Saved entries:
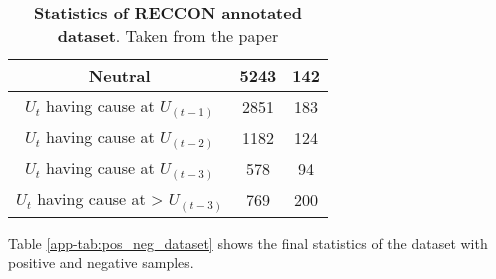 \documentclass{article}
\begin{document}
\begin{table}[!h]
{\begin{tabular}{||c|c|c||}
Neutral & 5243               & 142                \\ \hline \hline
$U_t$ having cause at $U_{(t-1)}$  & 2851               & 183                \\ \hline
$U_t$ having cause at $U_{(t-2)}$ & 1182               & 124                \\ \hline
$U_t$ having cause at $U_{(t-3)}$ & 578                & 94                 \\ \hline
$U_t$ having cause at  \textgreater{} $U_{(t-3)}$ & 769                & 200                \\ \hline
\end{tabular}
}
\vspace{1mm}
\caption{\textbf{Statistics of RECCON annotated dataset}. Taken from the paper\cite{poria2020recognizing}}
\label{app-tab:datas}
\end{table}

Table \ref{app-tab:pos_neg_dataset} shows the final statistics of the dataset with positive and negative samples.
\end{document}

TASK GOAL. Filter the data for the string "having". Copy each matching line.

TASK SOLUTION.
$U_t$ having cause at $U_{(t-1)}$  & 2851               & 183                \\ \hline
$U_t$ having cause at $U_{(t-2)}$ & 1182               & 124                \\ \hline
$U_t$ having cause at $U_{(t-3)}$ & 578                & 94                 \\ \hline
$U_t$ having cause at  \textgreater{} $U_{(t-3)}$ & 769                & 200                \\ \hline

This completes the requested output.